By excluding some races from the ranks of “seriously contested,” we aren’t suggesting that the campaigns in all other districts are without point, but we do suggest the evidence points to them more as longshots than as prospective nailbiters on November 7. We’ll take a run through the “active” races as well.

First, the top four, in order of the likely edge-of-the-seat quality for election night, and the likely nervousness of the incumbent – and there are incumbents in all of them (just one open seat in the Northwest this year).

In the case of three of these races, a quick note. In months past, we’d periodically remark that we’d consider it very close or competitive or switching direction if certain indicators appeared on the horizon. Suffice to say: Many of them have duly (maybe surprisingly) appeared.

Dave Reichert
Dave Reichert
Darcy Burner
Darcy Burner

1. Washington 8th – incumbent Dave Reichert, Republican, challenger Darcy Burner, Democrat. Look on any substantial national list of key House races nationwide in the last half-year, and Reichert-Burner will figure prominently. Our most recent post on this one called it a tossup, and there seems no reason to change that. Quite a few national assessments say the same. So do a lot of polls, which in the last few weeks consistently have shown these contenders within two or three points of each other, both hanging close to, often barely shy of, the 50% mark.

This race got to that point in a smooth trajectory and since appears to have become stuck in neutral, maybe in part because not many undecideds may be left. It’s become a terrific tug of war. The ad war has been fierce, and sometimes there’s been blowback. Burner has been airing a spot featuring video of Reichert saying, “So when the jeadership comes to me and says, ‘Dave, we need you to take a vote over here because we want to protect you and keep this majority,’ I do it.’” It leaves out what he says next: “There are some times where I say, ‘No, I won’t.’” And it was taken from a video presentation by TVW, which bans use of its material for political campaigns. Burner has some significant complaints too, especially about the wave of third-party ads and robocalls in the district.

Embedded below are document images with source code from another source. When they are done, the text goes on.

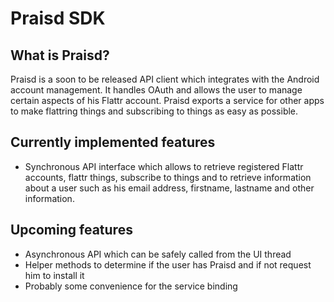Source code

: # Praisd SDK

## What is Praisd?


Praisd is a soon to be released API client which integrates with the Android account management.
It handles OAuth and allows the user to manage certain aspects of his Flattr account. Praisd exports
a service for other apps to make flattring things and subscribing to things as easy as possible.

## Currently implemented features
*	Synchronous API interface which allows to retrieve registered Flattr accounts, flattr things, subscribe to things
	and to retrieve information about a user such as his email address, firstname, lastname and other information.
	
## Upcoming features
*	Asynchronous API which can be safely called from the UI thread
*	Helper methods to determine if the user has Praisd and if not request him to install it
*	Probably some convenience for the service binding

Reichert got the Seattle Times endorsement; Burner’s backers seem if anything energized in their responses to it.

One indicator of a superheated race is when it draws big national money late in the game, when everyone most desperately needs it and priority decisions have to be made. This race has drawn massive funding in recent days from national Republican sources, and it’s the only one in recent days to draw a big pile ($355,00, last night) from the national Democrats as well. Washington 8 is as fiercely contested as any race in the country. A significant Democratic wave – even one smaller than now appears in development – could put Burner on top. This is an increasingly nationalized race, and that’s bad news for Reichert. In his campaigning and in his term as congressman, he’s been just close enough to President George W. Bush and to House leadership (pictures and all) to give Burner terrific ammunition.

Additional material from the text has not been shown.